Short of some transformational technological breakthrough, much of the remainder would have to be made up for by the expansion of proposed EPA regulations — well beyond the power sector to other energy intensive sectors like refining and heavy industry. Can all that be done? Certainly. But it is only possible if you keep the White House under Democratic control, which is far from certain. And even in the best-case scenario, one has to imagine vigorous efforts in Congress and in the courts to block, slow, or dilute progress. The chairman of the Senate’s Environment and Public Works Committee, James Inhofe, has already vowed to "do everything in my power to rein in and shed light on the EPA’s unchecked regulations." Washington’s political dysfunction, as with many other issues, is the primary barrier to progress.
Turning to China, the real meat of the deal is a commitment to hit peak emissions on or around 2030. While Beijing has hinted at this goal in recent statements, actually securing this commitment moves the needle. But in terms of actual progress, what President Xi committed to could be described as the new business as usual for China, with climate action driven more by social unrest over extreme air pollution and a broader economic policy effort to improve the efficiency and competitiveness of industry, than concerns over global warming.
China’s National Plan on Climate Change, released this September, already had a target of 15 percent of power from non-fossil energy by 2020, up from just 9.8 percent today. Increasing the share by another 5 percent in the decade following would therefore represent a slower pace of change. This is not to diminish the ambition of the goals, but rather to emphasize that China was already heading aggressively in this direction.

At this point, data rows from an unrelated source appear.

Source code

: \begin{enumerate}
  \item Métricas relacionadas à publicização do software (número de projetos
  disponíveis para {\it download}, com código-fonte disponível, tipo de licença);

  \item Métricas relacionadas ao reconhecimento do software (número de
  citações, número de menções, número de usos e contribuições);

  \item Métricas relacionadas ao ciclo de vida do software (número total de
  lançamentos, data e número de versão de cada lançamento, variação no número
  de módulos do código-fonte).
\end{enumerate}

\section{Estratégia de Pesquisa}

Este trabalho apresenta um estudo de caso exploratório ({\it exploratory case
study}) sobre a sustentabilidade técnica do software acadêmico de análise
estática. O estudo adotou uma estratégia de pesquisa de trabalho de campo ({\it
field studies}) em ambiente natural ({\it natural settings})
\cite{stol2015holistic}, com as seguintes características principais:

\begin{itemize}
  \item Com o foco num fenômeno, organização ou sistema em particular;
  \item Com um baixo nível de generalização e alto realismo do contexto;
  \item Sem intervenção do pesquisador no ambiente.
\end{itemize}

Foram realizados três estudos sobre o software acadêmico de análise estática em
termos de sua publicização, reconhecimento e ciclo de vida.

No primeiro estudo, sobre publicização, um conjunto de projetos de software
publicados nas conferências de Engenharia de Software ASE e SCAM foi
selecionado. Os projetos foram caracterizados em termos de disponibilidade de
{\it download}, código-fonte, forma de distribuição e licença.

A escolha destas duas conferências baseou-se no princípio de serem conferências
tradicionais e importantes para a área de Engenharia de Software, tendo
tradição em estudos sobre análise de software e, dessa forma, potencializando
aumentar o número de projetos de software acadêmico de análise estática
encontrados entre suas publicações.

And the commitment to peak emissions? Already in the bag, according to government-affiliated experts in China. Last March, He Jiankun, deputy director of National Climate Change Expert Committee, said he expects China to reach peak emissions around 2030, when the country achieves industrialization and mid-phase urbanization. Some experts are even more optimistic. Lin Boqiang, director of China Energy and Economic Research Center at Xiamen University, told China Business News in September that China could see its coal consumption peak by 2020 and overall emissions follow in the next 3-4 years.

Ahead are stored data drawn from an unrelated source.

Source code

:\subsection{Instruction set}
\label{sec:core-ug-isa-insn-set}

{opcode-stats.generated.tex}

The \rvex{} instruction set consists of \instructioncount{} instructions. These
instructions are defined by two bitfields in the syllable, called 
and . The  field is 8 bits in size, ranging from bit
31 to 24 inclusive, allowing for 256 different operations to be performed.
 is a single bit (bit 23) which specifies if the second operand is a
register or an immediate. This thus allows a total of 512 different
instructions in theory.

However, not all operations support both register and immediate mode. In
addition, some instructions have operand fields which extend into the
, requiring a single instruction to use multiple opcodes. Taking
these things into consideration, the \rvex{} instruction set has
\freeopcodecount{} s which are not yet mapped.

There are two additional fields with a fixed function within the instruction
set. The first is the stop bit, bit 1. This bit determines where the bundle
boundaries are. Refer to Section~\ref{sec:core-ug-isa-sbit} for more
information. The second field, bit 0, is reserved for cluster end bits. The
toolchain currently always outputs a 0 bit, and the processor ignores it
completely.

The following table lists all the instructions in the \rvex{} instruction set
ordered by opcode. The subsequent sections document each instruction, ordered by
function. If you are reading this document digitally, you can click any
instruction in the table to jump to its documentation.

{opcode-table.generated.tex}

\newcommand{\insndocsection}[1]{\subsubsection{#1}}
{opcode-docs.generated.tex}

Even so, like in the U.S. example, the goal misses the mark. According to the IEA, to limit global warming to 2 degrees Celsius, emissions in China would need to peak a good 10 years earlier — and actually have fallen by nearly 15 percent by 2030.
So what does matter about this "landmark" pact? The symbolism of the world’s two largest polluters reaching an agreement more than a year ahead of the Paris Climate Summit is meaningful and should energize talks. However you look at it, the spoiler of Copenhagen has come a long way and is demonstrating new global leadership. And perhaps even more meaningful, by setting targets that have per capita emissions converging, the United States has backed away from one of the major sticking points in negotiations with developing countries.
But while the environmental community may hope this is the new floor, they may actually find that the ceiling is quite a bit lower given the remarkably controversial and partisan nature of the climate change debate in the United States. In the end, it may prove to be the new terms of engagement — far from the ambitious, binding accord that advocates hope for, we are likely to see voluntary and technically achievable national pledges that get us to an agreement in Paris, albeit an imperfect one.